WHAT THE EXERCISE ASKS >>
The records below need to be printed in full. Keep each one exact.

*-*-*

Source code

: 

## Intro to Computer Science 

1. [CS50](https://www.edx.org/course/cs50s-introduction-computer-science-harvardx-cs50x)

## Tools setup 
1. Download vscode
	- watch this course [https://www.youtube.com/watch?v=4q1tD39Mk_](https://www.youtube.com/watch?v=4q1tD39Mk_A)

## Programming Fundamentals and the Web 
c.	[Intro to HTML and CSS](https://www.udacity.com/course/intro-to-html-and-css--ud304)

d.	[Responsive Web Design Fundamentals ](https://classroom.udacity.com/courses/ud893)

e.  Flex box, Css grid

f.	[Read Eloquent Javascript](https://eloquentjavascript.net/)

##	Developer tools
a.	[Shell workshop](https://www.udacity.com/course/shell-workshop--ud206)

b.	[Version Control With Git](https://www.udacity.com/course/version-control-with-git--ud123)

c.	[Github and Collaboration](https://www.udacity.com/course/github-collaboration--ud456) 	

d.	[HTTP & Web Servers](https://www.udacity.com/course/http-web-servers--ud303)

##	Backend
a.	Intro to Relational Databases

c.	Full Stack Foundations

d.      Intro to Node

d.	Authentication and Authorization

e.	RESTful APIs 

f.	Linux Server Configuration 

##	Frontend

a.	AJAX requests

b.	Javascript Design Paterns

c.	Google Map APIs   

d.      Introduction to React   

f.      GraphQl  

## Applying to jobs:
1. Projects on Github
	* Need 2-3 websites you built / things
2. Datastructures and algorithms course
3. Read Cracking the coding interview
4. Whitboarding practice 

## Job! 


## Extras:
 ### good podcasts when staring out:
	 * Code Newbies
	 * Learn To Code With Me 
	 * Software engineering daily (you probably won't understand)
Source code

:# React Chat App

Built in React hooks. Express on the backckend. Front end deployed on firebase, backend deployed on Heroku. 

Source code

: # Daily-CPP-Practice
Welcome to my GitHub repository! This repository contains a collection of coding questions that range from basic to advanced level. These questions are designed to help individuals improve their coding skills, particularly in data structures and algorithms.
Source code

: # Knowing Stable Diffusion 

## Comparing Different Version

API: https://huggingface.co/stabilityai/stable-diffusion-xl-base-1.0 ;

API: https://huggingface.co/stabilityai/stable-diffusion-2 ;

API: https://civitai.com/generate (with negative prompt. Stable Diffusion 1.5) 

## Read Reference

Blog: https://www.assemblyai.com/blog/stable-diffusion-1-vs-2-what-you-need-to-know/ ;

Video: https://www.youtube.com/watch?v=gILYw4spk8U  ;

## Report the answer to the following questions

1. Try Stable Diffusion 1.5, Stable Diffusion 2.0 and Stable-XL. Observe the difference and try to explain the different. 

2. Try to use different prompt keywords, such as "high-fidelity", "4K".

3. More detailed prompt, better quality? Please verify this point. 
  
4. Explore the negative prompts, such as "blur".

*-*-*

ANSWER BELOW >>
Source code

: 

## Intro to Computer Science 

1. [CS50](https://www.edx.org/course/cs50s-introduction-computer-science-harvardx-cs50x)

## Tools setup 
1. Download vscode
	- watch this course [https://www.youtube.com/watch?v=4q1tD39Mk_](https://www.youtube.com/watch?v=4q1tD39Mk_A)

## Programming Fundamentals and the Web 
c.	[Intro to HTML and CSS](https://www.udacity.com/course/intro-to-html-and-css--ud304)

d.	[Responsive Web Design Fundamentals ](https://classroom.udacity.com/courses/ud893)

e.  Flex box, Css grid

f.	[Read Eloquent Javascript](https://eloquentjavascript.net/)

##	Developer tools
a.	[Shell workshop](https://www.udacity.com/course/shell-workshop--ud206)

b.	[Version Control With Git](https://www.udacity.com/course/version-control-with-git--ud123)

c.	[Github and Collaboration](https://www.udacity.com/course/github-collaboration--ud456) 	

d.	[HTTP & Web Servers](https://www.udacity.com/course/http-web-servers--ud303)

##	Backend
a.	Intro to Relational Databases

c.	Full Stack Foundations

d.      Intro to Node

d.	Authentication and Authorization

e.	RESTful APIs 

f.	Linux Server Configuration 

##	Frontend

a.	AJAX requests

b.	Javascript Design Paterns

c.	Google Map APIs   

d.      Introduction to React   

f.      GraphQl  

## Applying to jobs:
1. Projects on Github
	* Need 2-3 websites you built / things
2. Datastructures and algorithms course
3. Read Cracking the coding interview
4. Whitboarding practice 

## Job! 


## Extras:
 ### good podcasts when staring out:
	 * Code Newbies
	 * Learn To Code With Me 
	 * Software engineering daily (you probably won't understand)
Source code

:# React Chat App

Built in React hooks. Express on the backckend. Front end deployed on firebase, backend deployed on Heroku. 

Source code

: # Daily-CPP-Practice
Welcome to my GitHub repository! This repository contains a collection of coding questions that range from basic to advanced level. These questions are designed to help individuals improve their coding skills, particularly in data structures and algorithms.
Source code

: # Knowing Stable Diffusion 

## Comparing Different Version

API: https://huggingface.co/stabilityai/stable-diffusion-xl-base-1.0 ;

API: https://huggingface.co/stabilityai/stable-diffusion-2 ;

API: https://civitai.com/generate (with negative prompt. Stable Diffusion 1.5) 

## Read Reference

Blog: https://www.assemblyai.com/blog/stable-diffusion-1-vs-2-what-you-need-to-know/ ;

Video: https://www.youtube.com/watch?v=gILYw4spk8U  ;

## Report the answer to the following questions

1. Try Stable Diffusion 1.5, Stable Diffusion 2.0 and Stable-XL. Observe the difference and try to explain the different. 

2. Try to use different prompt keywords, such as "high-fidelity", "4K".

3. More detailed prompt, better quality? Please verify this point. 
  
4. Explore the negative prompts, such as "blur".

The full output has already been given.